* Aim of the exercise: Could you copy out every line of the data where the word "Component" occurs?

Data to use Block Start

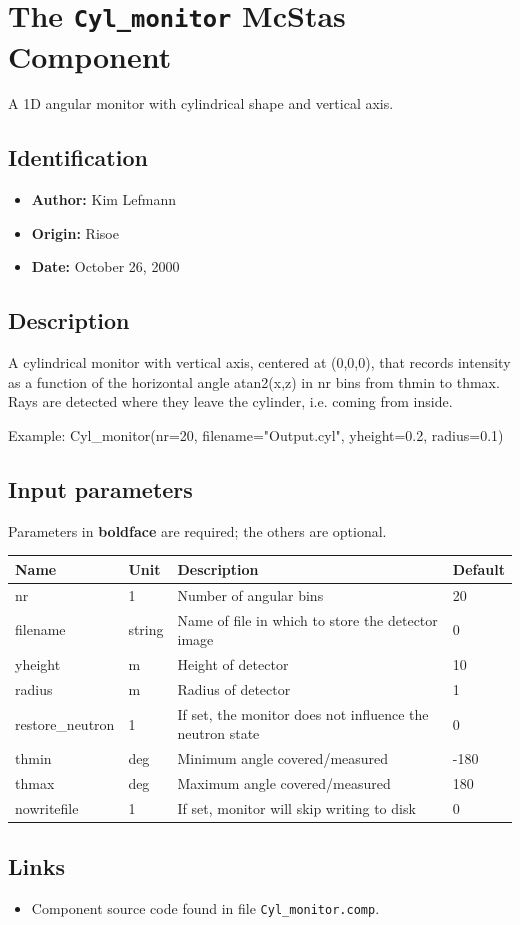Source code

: \section{The \texttt{Cyl\_monitor} McStas Component}
A 1D angular monitor with cylindrical shape and vertical axis.

\subsection*{Identification}
\begin{itemize}
  \item \textbf{Author:} Kim Lefmann
  \item \textbf{Origin:} Risoe
  \item \textbf{Date:} October 26, 2000
\end{itemize}

\subsection*{Description}
A cylindrical monitor with vertical axis, centered at (0,0,0), that records intensity as a function of the horizontal angle atan2(x,z) in nr bins from thmin to thmax. Rays are detected where they leave the cylinder, i.e. coming from inside.

Example: Cyl\_monitor(nr=20, filename="Output.cyl", yheight=0.2, radius=0.1)

\subsection*{Input parameters}
Parameters in \textbf{boldface} are required; the others are optional.

\begin{longtable}{p{}p{}p{}p{}}
\toprule
\textbf{Name} & \textbf{Unit} & \textbf{Description} & \textbf{Default} \\
\midrule
\endhead
nr & 1 & Number of angular bins & 20 \\
filename & string & Name of file in which to store the detector image & 0 \\
yheight & m & Height of detector & 10 \\
radius & m & Radius of detector & 1 \\
restore\_neutron & 1 & If set, the monitor does not influence the neutron state & 0 \\
thmin & deg & Minimum angle covered/measured & -180 \\
thmax & deg & Maximum angle covered/measured & 180 \\
nowritefile & 1 & If set, monitor will skip writing to disk & 0 \\
\bottomrule
\end{longtable}

\subsection*{Links}
\begin{itemize}
  \item Component source code found in file \texttt{Cyl\_monitor.comp}.
\end{itemize}
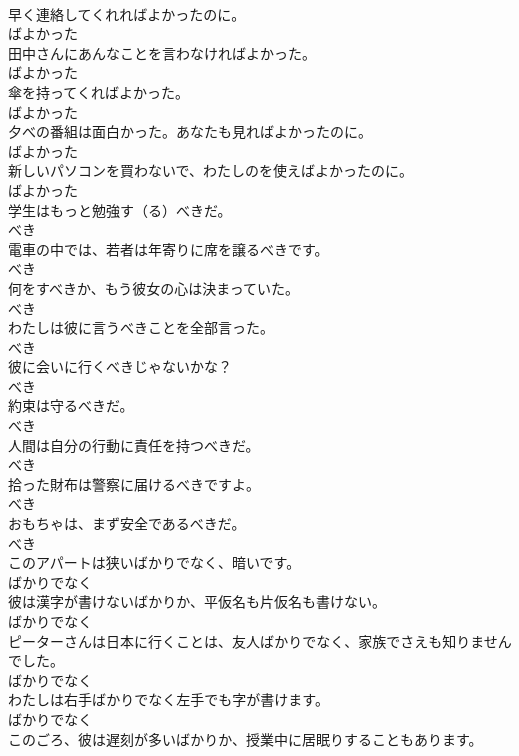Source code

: \documentclass[8pt]{extreport}
\begin{document}
\begin{CJK}{UTF8}{min}
\\	早く連絡してくれればよかったのに。	
\\	ばよかった	
\\	田中さんにあんなことを言わなければよかった。	
\\	ばよかった	
\\	傘を持ってくればよかった。	
\\	ばよかった	
\\	夕べの番組は面白かった。あなたも見ればよかったのに。	
\\	ばよかった	
\\	新しいパソコンを買わないで、わたしのを使えばよかったのに。	
\\	ばよかった	
\\	学生はもっと勉強す（る）べきだ。	
\\	べき	
\\	電車の中では、若者は年寄りに席を譲るべきです。	
\\	べき	
\\	何をすべきか、もう彼女の心は決まっていた。	
\\	べき	
\\	わたしは彼に言うべきことを全部言った。	
\\	べき	
\\	彼に会いに行くべきじゃないかな？	
\\	べき	
\\	約束は守るべきだ。	
\\	べき	
\\	人間は自分の行動に責任を持つべきだ。	
\\	べき	
\\	拾った財布は警察に届けるべきですよ。	
\\	べき	
\\	おもちゃは、まず安全であるべきだ。	
\\	べき	
\\	このアパートは狭いばかりでなく、暗いです。	
\\	ばかりでなく	
\\	彼は漢字が書けないばかりか、平仮名も片仮名も書けない。	
\\	ばかりでなく	
\\	ピーターさんは日本に行くことは、友人ばかりでなく、家族でさえも知りませんでした。	
\\	ばかりでなく	
\\	わたしは右手ばかりでなく左手でも字が書けます。	
\\	ばかりでなく	
\\	このごろ、彼は遅刻が多いばかりか、授業中に居眠りすることもあります。	

\end{CJK}
\end{document}
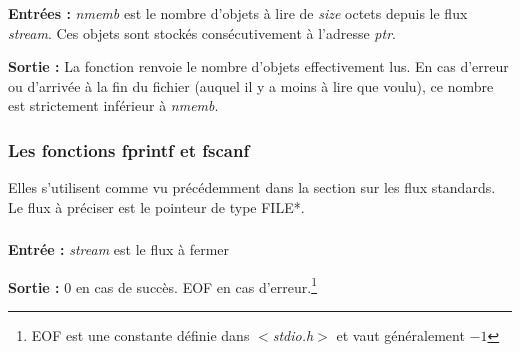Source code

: \documentclass[../../../main.tex]{subfiles}
\begin{document}
\subsubsection{}
\textbf{Entrées :}\newline
\textit{nmemb} est le nombre d'objets à lire de \textit{size} octets depuis le flux \textit{stream}. Ces objets sont stockés consécutivement à l'adresse \textit{ptr}.
 
\textbf{Sortie :} La fonction renvoie le nombre d'objets effectivement lus. En cas d'erreur ou d'arrivée à la fin du fichier (auquel il y a moins à lire que voulu), ce nombre est strictement inférieur à \textit{nmemb}.
\subsubsection{Les fonctions \textsf{fprintf} et \textsf{fscanf}}
Elles s'utilisent comme vu précédemment dans la section sur les flux standards. Le flux à préciser est le pointeur de type \textsf{FILE*}.
\subsubsection{}
\textbf{Entrée :} \textit{stream} est le flux à fermer
 
\textbf{Sortie :} 0 en cas de succès. \textsf{EOF} en cas d'erreur.\footnote{\textsf{EOF} est une constante définie dans \textit{$<$stdio.h$>$} et vaut généralement $-1$}
\end{document}
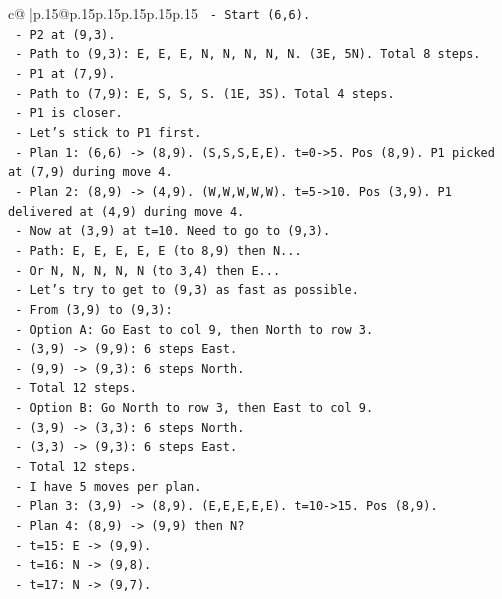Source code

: \documentclass{article}
\begin{document}
{\begin{supertabular}{c@{$\;$}|p{.15\linewidth}@{}p{.15\linewidth}p{.15\linewidth}p{.15\linewidth}p{.15\linewidth}p{.15\linewidth}}
{{{\texttt{  {-} Start (6,6).} \\
\texttt{  {-} P2 at (9,3).} \\
\texttt{  {-} Path to (9,3): E, E, E, N, N, N, N, N. (3E, 5N). Total 8 steps.} \\
\texttt{  {-} P1 at (7,9).} \\
\texttt{  {-} Path to (7,9): E, S, S, S. (1E, 3S). Total 4 steps.} \\
\texttt{  {-} P1 is closer.} \\
\texttt{  {-} Let's stick to P1 first.} \\
\texttt{  {-} Plan 1: (6,6) {-}> (8,9). (S,S,S,E,E). t=0{-}>5. Pos (8,9). P1 picked at (7,9) during move 4.} \\
\texttt{  {-} Plan 2: (8,9) {-}> (4,9). (W,W,W,W,W). t=5{-}>10. Pos (3,9). P1 delivered at (4,9) during move 4.} \\
\texttt{  {-} Now at (3,9) at t=10. Need to go to (9,3).} \\
\texttt{  {-} Path: E, E, E, E, E (to 8,9) then N...} \\
\texttt{  {-} Or N, N, N, N, N (to 3,4) then E...} \\
\texttt{  {-} Let's try to get to (9,3) as fast as possible.} \\
\texttt{  {-} From (3,9) to (9,3):} \\
\texttt{    {-} Option A: Go East to col 9, then North to row 3.} \\
\texttt{      {-} (3,9) {-}> (9,9): 6 steps East.} \\
\texttt{      {-} (9,9) {-}> (9,3): 6 steps North.} \\
\texttt{      {-} Total 12 steps.} \\
\texttt{    {-} Option B: Go North to row 3, then East to col 9.} \\
\texttt{      {-} (3,9) {-}> (3,3): 6 steps North.} \\
\texttt{      {-} (3,3) {-}> (9,3): 6 steps East.} \\
\texttt{      {-} Total 12 steps.} \\
\texttt{  {-} I have 5 moves per plan.} \\
\texttt{  {-} Plan 3: (3,9) {-}> (8,9). (E,E,E,E,E). t=10{-}>15. Pos (8,9).} \\
\texttt{  {-} Plan 4: (8,9) {-}> (9,9) then N?} \\
\texttt{    {-} t=15: E {-}> (9,9).} \\
\texttt{    {-} t=16: N {-}> (9,8).} \\
\texttt{    {-} t=17: N {-}> (9,7).} \\
}}}
\end{supertabular}}
\end{document}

Data to use Block End

* Exercise output:
: \section{The \texttt{Cyl\_monitor} McStas Component}
  \item Component source code found in file \texttt{Cyl\_monitor.comp}.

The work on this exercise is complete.